Task statement: The answer must consist solely of the line containing "- **C'est quoi cette merde ?**" and every line after it in the records below, through the last, each reproduced exactly.

Extracted material START

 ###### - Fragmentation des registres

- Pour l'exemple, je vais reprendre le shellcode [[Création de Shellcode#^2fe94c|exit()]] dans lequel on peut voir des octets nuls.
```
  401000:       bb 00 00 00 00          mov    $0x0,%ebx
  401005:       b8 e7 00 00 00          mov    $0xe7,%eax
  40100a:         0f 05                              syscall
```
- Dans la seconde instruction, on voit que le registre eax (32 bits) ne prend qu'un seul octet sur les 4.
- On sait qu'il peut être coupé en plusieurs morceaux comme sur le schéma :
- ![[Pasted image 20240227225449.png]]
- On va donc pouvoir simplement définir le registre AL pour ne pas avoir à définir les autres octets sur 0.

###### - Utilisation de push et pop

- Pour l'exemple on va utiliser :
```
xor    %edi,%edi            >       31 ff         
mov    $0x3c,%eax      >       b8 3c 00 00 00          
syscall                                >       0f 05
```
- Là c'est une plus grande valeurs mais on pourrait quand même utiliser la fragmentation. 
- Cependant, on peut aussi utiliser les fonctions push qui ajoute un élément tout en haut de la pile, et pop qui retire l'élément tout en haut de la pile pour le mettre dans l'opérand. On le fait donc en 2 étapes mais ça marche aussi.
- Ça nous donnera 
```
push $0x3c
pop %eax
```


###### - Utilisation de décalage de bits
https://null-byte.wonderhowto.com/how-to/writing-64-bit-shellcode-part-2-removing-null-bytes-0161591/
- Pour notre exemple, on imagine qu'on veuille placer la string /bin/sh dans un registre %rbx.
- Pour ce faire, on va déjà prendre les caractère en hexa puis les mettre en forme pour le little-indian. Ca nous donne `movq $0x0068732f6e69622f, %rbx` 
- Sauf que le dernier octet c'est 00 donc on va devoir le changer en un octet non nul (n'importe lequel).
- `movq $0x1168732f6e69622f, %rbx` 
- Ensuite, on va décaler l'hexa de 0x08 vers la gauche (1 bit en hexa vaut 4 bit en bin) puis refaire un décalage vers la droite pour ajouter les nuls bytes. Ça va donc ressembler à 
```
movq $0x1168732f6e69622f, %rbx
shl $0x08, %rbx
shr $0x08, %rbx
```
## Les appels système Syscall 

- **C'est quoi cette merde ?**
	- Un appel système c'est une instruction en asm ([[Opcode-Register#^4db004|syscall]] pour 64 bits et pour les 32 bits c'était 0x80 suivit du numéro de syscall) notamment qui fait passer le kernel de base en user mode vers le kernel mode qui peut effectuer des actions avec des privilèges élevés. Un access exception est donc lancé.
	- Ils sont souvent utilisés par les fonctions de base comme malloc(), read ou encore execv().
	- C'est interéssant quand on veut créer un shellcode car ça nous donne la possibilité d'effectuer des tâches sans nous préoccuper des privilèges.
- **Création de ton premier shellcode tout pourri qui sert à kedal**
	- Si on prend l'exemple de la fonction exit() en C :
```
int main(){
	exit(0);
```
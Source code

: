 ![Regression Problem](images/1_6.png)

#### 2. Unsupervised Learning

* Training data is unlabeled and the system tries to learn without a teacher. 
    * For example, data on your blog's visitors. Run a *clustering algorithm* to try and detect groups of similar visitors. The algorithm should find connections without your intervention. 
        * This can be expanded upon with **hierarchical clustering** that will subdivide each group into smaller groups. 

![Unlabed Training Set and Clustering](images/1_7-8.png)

Extracted material END

Exercise solution:
- **C'est quoi cette merde ?**
	- Un appel système c'est une instruction en asm ([[Opcode-Register#^4db004|syscall]] pour 64 bits et pour les 32 bits c'était 0x80 suivit du numéro de syscall) notamment qui fait passer le kernel de base en user mode vers le kernel mode qui peut effectuer des actions avec des privilèges élevés. Un access exception est donc lancé.
	- Ils sont souvent utilisés par les fonctions de base comme malloc(), read ou encore execv().
	- C'est interéssant quand on veut créer un shellcode car ça nous donne la possibilité d'effectuer des tâches sans nous préoccuper des privilèges.
- **Création de ton premier shellcode tout pourri qui sert à kedal**
	- Si on prend l'exemple de la fonction exit() en C :
```
int main(){
	exit(0);
```
Source code

: ![Regression Problem](images/1_6.png)

#### 2. Unsupervised Learning

* Training data is unlabeled and the system tries to learn without a teacher. 
    * For example, data on your blog's visitors. Run a *clustering algorithm* to try and detect groups of similar visitors. The algorithm should find connections without your intervention. 
        * This can be expanded upon with **hierarchical clustering** that will subdivide each group into smaller groups. 

![Unlabed Training Set and Clustering](images/1_7-8.png)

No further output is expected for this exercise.